> _Aim of the exercise_
State only how many lines below include the string "this".

> _Records to use_
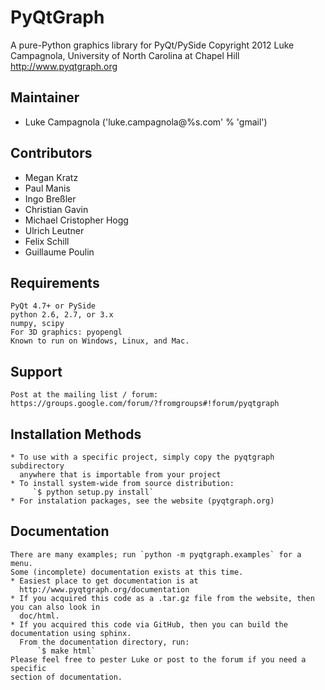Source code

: PyQtGraph
=========

A pure-Python graphics library for PyQt/PySide
Copyright 2012 Luke Campagnola, University of North Carolina at Chapel Hill
http://www.pyqtgraph.org

Maintainer
----------
   * Luke Campagnola   ('luke.campagnola@%s.com' % 'gmail')

Contributors
------------
   * Megan Kratz
   * Paul Manis
   * Ingo Breßler
   * Christian Gavin
   * Michael Cristopher Hogg
   * Ulrich Leutner
   * Felix Schill
   * Guillaume Poulin

Requirements
------------
    PyQt 4.7+ or PySide
    python 2.6, 2.7, or 3.x
    numpy, scipy
    For 3D graphics: pyopengl
    Known to run on Windows, Linux, and Mac.

Support
-------
    Post at the mailing list / forum:
    https://groups.google.com/forum/?fromgroups#!forum/pyqtgraph

Installation Methods
--------------------
    * To use with a specific project, simply copy the pyqtgraph subdirectory
      anywhere that is importable from your project
    * To install system-wide from source distribution:
         `$ python setup.py install`
    * For instalation packages, see the website (pyqtgraph.org)

Documentation
-------------
    There are many examples; run `python -m pyqtgraph.examples` for a menu.
    Some (incomplete) documentation exists at this time.
    * Easiest place to get documentation is at
      http://www.pyqtgraph.org/documentation
    * If you acquired this code as a .tar.gz file from the website, then you can also look in
      doc/html.
    * If you acquired this code via GitHub, then you can build the documentation using sphinx.
      From the documentation directory, run:
          `$ make html`
    Please feel free to pester Luke or post to the forum if you need a specific
    section of documentation.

> _Exercise output_
3